Kaleb Wallace
2011-12-21 17:04:25 UTC
Kaleb Wallace [http://community.zenoss.org/people/Fortecor] created the discussion
"Bottleneck discovery"
To view the discussion, visit: http://community.zenoss.org/message/63377#63377
--------------------------------------------------------------
Hello Everyone,
 I am a new zenoss user and am loving it so far. I have been in IT for the past 12 years. I have been a Net Admin for the past 7. Never once have I started venturing into a world of software troubleshooting. I have never needed to, all of my networks I managed were small. My customer base has been mom and pop shops with a max of 30 pc's. Easy to troubleshoot. In november I landed this job with a company that has over 500 nodes on their network, with a fiber backbone. A Cisco Catalyst 6509 is the main network switch with various Cisco switches, all of the switches connected to each other with fiber. This is a distribution center and you can't walk around 1 corner without seeing another piece of the network. We have 20 different vlans and roughly 30 servers. Some virtualized with VMware and others physical. Sorry about the lengthy explaination, just trying to give you the underlying network, which should help eleviate questions later.

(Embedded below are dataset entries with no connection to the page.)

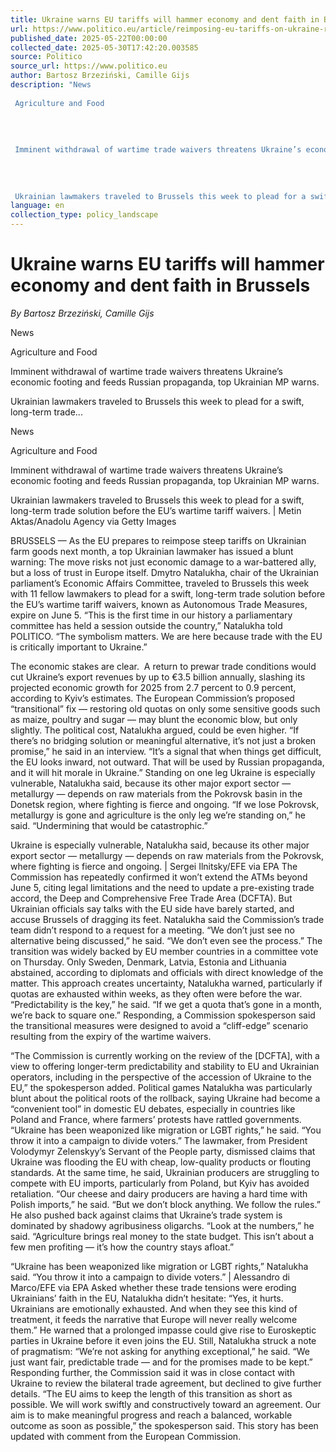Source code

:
 ```yaml
---
title: Ukraine warns EU tariffs will hammer economy and dent faith in Brussels
url: https://www.politico.eu/article/reimposing-eu-tariffs-on-ukraine-risks-economic-shock-and-political-blowback/
published_date: 2025-05-22T00:00:00
collected_date: 2025-05-30T17:42:20.003585
source: Politico
source_url: https://www.politico.eu
author: Bartosz Brzeziński, Camille Gijs
description: "News 
 
 Agriculture and Food 
 
 
 
 
 Imminent withdrawal of wartime trade waivers threatens Ukraine’s economic footing and feeds Russian propaganda, top Ukrainian MP warns. 
 
 
 
 
 Ukrainian lawmakers traveled to Brussels this week to plead for a swift, long-term trade..."
language: en
collection_type: policy_landscape
---
```


# Ukraine warns EU tariffs will hammer economy and dent faith in Brussels

*By Bartosz Brzeziński, Camille Gijs*

News 
 
 Agriculture and Food 
 
 
 
 
 Imminent withdrawal of wartime trade waivers threatens Ukraine’s economic footing and feeds Russian propaganda, top Ukrainian MP warns. 
 
 
 
 
 Ukrainian lawmakers traveled to Brussels this week to plead for a swift, long-term trade...

News 
 
 Agriculture and Food

Imminent withdrawal of wartime trade waivers threatens Ukraine’s economic footing and feeds Russian propaganda, top Ukrainian MP warns.

Ukrainian lawmakers traveled to Brussels this week to plead for a swift, long-term trade solution before the EU’s wartime tariff waivers. | Metin Aktas/Anadolu Agency via Getty Images

BRUSSELS — As the EU prepares to reimpose steep tariffs on Ukrainian farm goods next month, a top Ukrainian lawmaker has issued a blunt warning: The move risks not just economic damage to a war-battered ally, but a loss of trust in Europe itself. 
 Dmytro Natalukha, chair of the Ukrainian parliament’s Economic Affairs Committee, traveled to Brussels this week with 11 fellow lawmakers to plead for a swift, long-term trade solution before the EU’s wartime tariff waivers, known as Autonomous Trade Measures, expire on June 5. 
 “This is the first time in our history a parliamentary committee has held a session outside the country,” Natalukha told POLITICO. “The symbolism matters. We are here because trade with the EU is critically important to Ukraine.” 
 
 The economic stakes are clear.  
 A return to prewar trade conditions would cut Ukraine’s export revenues by up to €3.5 billion annually, slashing its projected economic growth for 2025 from 2.7 percent to 0.9 percent, according to Kyiv’s estimates. The European Commission’s proposed “transitional” fix — restoring old quotas on only some sensitive goods such as maize, poultry and sugar — may blunt the economic blow, but only slightly. 
 The political cost, Natalukha argued, could be even higher. 
 “If there’s no bridging solution or meaningful alternative, it’s not just a broken promise,” he said in an interview. “It’s a signal that when things get difficult, the EU looks inward, not outward. That will be used by Russian propaganda, and it will hit morale in Ukraine.” 
 Standing on one leg 
 Ukraine is especially vulnerable, Natalukha said, because its other major export sector — metallurgy — depends on raw materials from the Pokrovsk basin in the Donetsk region, where fighting is fierce and ongoing. 
 “If we lose Pokrovsk, metallurgy is gone and agriculture is the only leg we’re standing on,” he said. “Undermining that would be catastrophic.” 
 
 Ukraine is especially vulnerable, Natalukha said, because its other major export sector — metallurgy — depends on raw materials from the Pokrovsk, where fighting is fierce and ongoing. | Sergei Ilnitsky/EFE via EPA 
 The Commission has repeatedly confirmed it won’t extend the ATMs beyond June 5, citing legal limitations and the need to update a pre-existing trade accord, the Deep and Comprehensive Free Trade Area (DCFTA). But Ukrainian officials say talks with the EU side have barely started, and accuse Brussels of dragging its feet. 
 Natalukha said the Commission’s trade team didn’t respond to a request for a meeting. “We don’t just see no alternative being discussed,” he said. “We don’t even see the process.” 
 The transition was widely backed by EU member countries in a committee vote on Thursday. Only Sweden, Denmark, Latvia, Estonia and Lithuania abstained, according to diplomats and officials with direct knowledge of the matter. 
 This approach creates uncertainty, Natalukha warned, particularly if quotas are exhausted within weeks, as they often were before the war. 
 “Predictability is the key,” he said. “If we get a quota that’s gone in a month, we’re back to square one.” 
 Responding, a Commission spokesperson said the transitional measures were designed to avoid a “cliff-edge” scenario resulting from the expiry of the wartime waivers. 
 
 “The Commission is currently working on the review of the [DCFTA], with a view to offering longer-term predictability and stability to EU and Ukrainian operators, including in the perspective of the accession of Ukraine to the EU,” the spokesperson added. 
 Political games 
 Natalukha was particularly blunt about the political roots of the rollback, saying Ukraine had become a “convenient tool” in domestic EU debates, especially in countries like Poland and France, where farmers’ protests have rattled governments. 
 “Ukraine has been weaponized like migration or LGBT rights,” he said. “You throw it into a campaign to divide voters.” 
 The lawmaker, from President Volodymyr Zelenskyy’s Servant of the People party, dismissed claims that Ukraine was flooding the EU with cheap, low-quality products or flouting standards. At the same time, he said, Ukrainian producers are struggling to compete with EU imports, particularly from Poland, but Kyiv has avoided retaliation. 
 “Our cheese and dairy producers are having a hard time with Polish imports,” he said. “But we don’t block anything. We follow the rules.” 
 He also pushed back against claims that Ukraine’s trade system is dominated by shadowy agribusiness oligarchs. “Look at the numbers,” he said. “Agriculture brings real money to the state budget. This isn’t about a few men profiting — it’s how the country stays afloat.” 
 
 “Ukraine has been weaponized like migration or LGBT rights,” Natalukha said. “You throw it into a campaign to divide voters.” | Alessandro di Marco/EFE via EPA 
 Asked whether these trade tensions were eroding Ukrainians’ faith in the EU, Natalukha didn’t hesitate: “Yes, it hurts. Ukrainians are emotionally exhausted. And when they see this kind of treatment, it feeds the narrative that Europe will never really welcome them.” 
 He warned that a prolonged impasse could give rise to Euroskeptic parties in Ukraine before it even joins the EU. 
 Still, Natalukha struck a note of pragmatism: “We’re not asking for anything exceptional,” he said. “We just want fair, predictable trade — and for the promises made to be kept.” 
 Responding further, the Commission said it was in close contact with Ukraine to review the bilateral trade agreement, but declined to give further details. 
 “The EU aims to keep the length of this transition as short as possible. We will work swiftly and constructively toward an agreement. Our aim is to make meaningful progress and reach a balanced, workable outcome as soon as possible,” the spokesperson said. 
 This story has been updated with comment from the European Commission.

    So here starts my issue, I was wondering if I can use Zenoss to pinpoint my trouble. Or if I've just gotta go old fashioned and go to one node at a time and try to figure this out. But, I have really slow network speeds between a single fiber connection. It was brought to our attention with users complaining about an excel spreadsheet being really slow that is shared and used by about 20 different people. Which our original thought, was that 20 people should not be accessing a single excel spreadsheet simultaneously. However, this is not the problem. I did copy tests, just copying 1 single 17MB file from one PC/Server to another. Some over this single fiber connections and others not. I recieved these results...
*Test 1:*
    Over a 10gb fiber connection, I was averaging a transfer of this 17MB file of 2 minutes. These results came originating from the same computer we will call PC1. I tried copying to 3 different servers; 1 virtual windows 2k8 (server1), 1 physical 2k8 (server2) and my linux server (linny) sitting on my desk running my personal samba server and wiki. Originating from PC1 to all three servers the transfer was averaging 2 minutes. Each server is across our warehouse (1/2 mile), running through a single fiber connection (1 fiber for transmit and 1 for receive) that has roughly 3 junctions in it. Anyway, I did 4 different copies of this same file and each had similar results.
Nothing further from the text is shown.